Director: Frank Capra
Screenplay: Frances Goodrich, Albert Hackett, Jo Swerling, Frank Capra
Starring: James Stewart, Donna Reed, Lionel Barrymore, Henry Travers
Runtime: 130 Minutes


Original UK Release: 1946




In any other hands, the tale of George Bailey's rise, fall and rise again could be a pessimistic and cynical portrait of futility in small-town America, but Capra's remarkably calm direction, it's buoyant performances, endearing characters and incredibly joyful screenplay elevate all of its simplicity to heightened levels of cultural prominence and endearment.


James Stewart's performance as George Bailey is possibly the defining role of his life and career; the idealistic dreamer whose tremendous faith in the people around him informs and enriches his characters utter selflessness.

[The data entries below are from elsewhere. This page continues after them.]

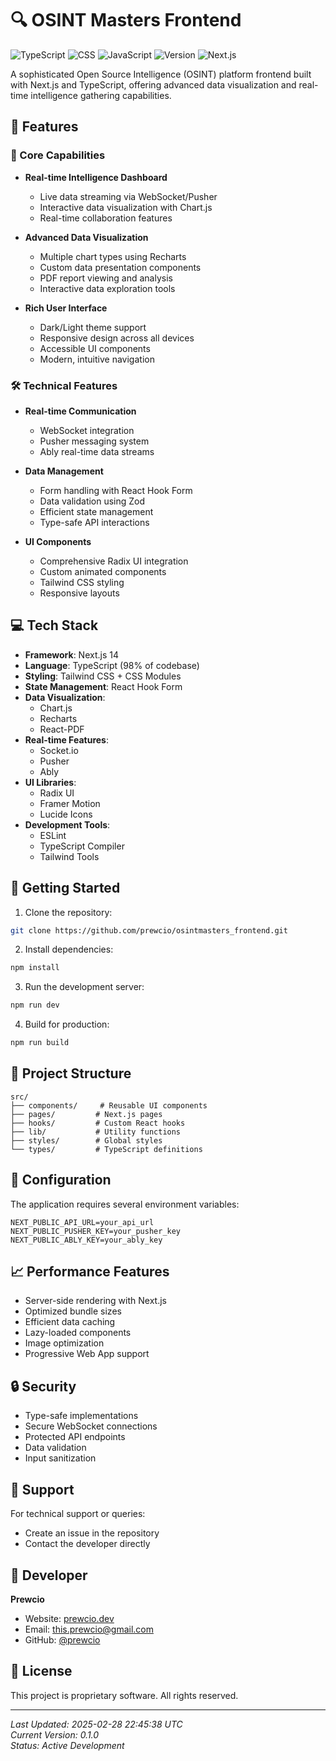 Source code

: # 🔍 OSINT Masters Frontend

![TypeScript](https://img.shields.io/badge/TypeScript-98%25-3178C6)
![CSS](https://img.shields.io/badge/CSS-1.6%25-1572B6)
![JavaScript](https://img.shields.io/badge/JavaScript-0.4%25-F7DF1E)
![Version](https://img.shields.io/badge/version-0.1.0-blue)
![Next.js](https://img.shields.io/badge/Next.js-14-black)

A sophisticated Open Source Intelligence (OSINT) platform frontend built with Next.js and TypeScript, offering advanced data visualization and real-time intelligence gathering capabilities.

## 🌟 Features

### 🚀 Core Capabilities

- **Real-time Intelligence Dashboard**
  - Live data streaming via WebSocket/Pusher
  - Interactive data visualization with Chart.js
  - Real-time collaboration features

- **Advanced Data Visualization**
  - Multiple chart types using Recharts
  - Custom data presentation components
  - PDF report viewing and analysis
  - Interactive data exploration tools

- **Rich User Interface**
  - Dark/Light theme support
  - Responsive design across all devices
  - Accessible UI components
  - Modern, intuitive navigation

### 🛠️ Technical Features

- **Real-time Communication**
  - WebSocket integration
  - Pusher messaging system
  - Ably real-time data streams

- **Data Management**
  - Form handling with React Hook Form
  - Data validation using Zod
  - Efficient state management
  - Type-safe API interactions

- **UI Components**
  - Comprehensive Radix UI integration
  - Custom animated components
  - Tailwind CSS styling
  - Responsive layouts

## 💻 Tech Stack

- **Framework**: Next.js 14
- **Language**: TypeScript (98% of codebase)
- **Styling**: Tailwind CSS + CSS Modules
- **State Management**: React Hook Form
- **Data Visualization**: 
  - Chart.js
  - Recharts
  - React-PDF
- **Real-time Features**:
  - Socket.io
  - Pusher
  - Ably
- **UI Libraries**:
  - Radix UI
  - Framer Motion
  - Lucide Icons
- **Development Tools**:
  - ESLint
  - TypeScript Compiler
  - Tailwind Tools

## 🚀 Getting Started

1. Clone the repository:
```bash
git clone https://github.com/prewcio/osintmasters_frontend.git
```

2. Install dependencies:
```bash
npm install
```

3. Run the development server:
```bash
npm run dev
```

4. Build for production:
```bash
npm run build
```

## 📁 Project Structure

```
src/
├── components/     # Reusable UI components
├── pages/         # Next.js pages
├── hooks/         # Custom React hooks
├── lib/           # Utility functions
├── styles/        # Global styles
└── types/         # TypeScript definitions
```

## 🔧 Configuration

The application requires several environment variables:

```env
NEXT_PUBLIC_API_URL=your_api_url
NEXT_PUBLIC_PUSHER_KEY=your_pusher_key
NEXT_PUBLIC_ABLY_KEY=your_ably_key
```

## 📈 Performance Features

- Server-side rendering with Next.js
- Optimized bundle sizes
- Efficient data caching
- Lazy-loaded components
- Image optimization
- Progressive Web App support

## 🔒 Security

- Type-safe implementations
- Secure WebSocket connections
- Protected API endpoints
- Data validation
- Input sanitization

## 🛟 Support

For technical support or queries:
- Create an issue in the repository
- Contact the developer directly

## 👤 Developer

**Prewcio**
- Website: [prewcio.dev](https://prewcio.dev)
- Email: [this.prewcio@gmail.com](mailto:this.prewcio@gmail.com)
- GitHub: [@prewcio](https://github.com/prewcio)

## 📄 License

This project is proprietary software. All rights reserved.

---

*Last Updated: 2025-02-28 22:45:38 UTC*  
*Current Version: 0.1.0*  
*Status: Active Development*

Donna Reed's performance as his one and only love, Mary, is so beautifully grounded in their spectacular chemistry that you'd never believe they were nothing but a fiction.


There is an awful lot of sadness to be overcome before the status of its title takes precedence over the final act, but every moment of emotional heartbreak and melodrama is met and countered by one of celebratory circumstance in the face of all adversity. Even though much of the films most memorable story points occur in the films closing half hour, the rest of it is setup with such fascinating construction and humanity that by the time the more fanciful elements come into play, the two feel as one universe.


Goodrich and Hackett's screenplay is a one of a kind marvel, balancing so many wonderful characters at once in tandem with an aura of honest realism, and Joseph Walker, in one of his final collaborations with Capra, puts some of his best artistry on display.


It's a Wonderful Life is not only Frank Capra's greatest collaboration with James Stewart, but Capra's masterpiece that holds the immensity of the human spirit and endurance close to its heart, and captures the seasonal spirit better than any other picture without being about Christmas itself. It's a wonderful film.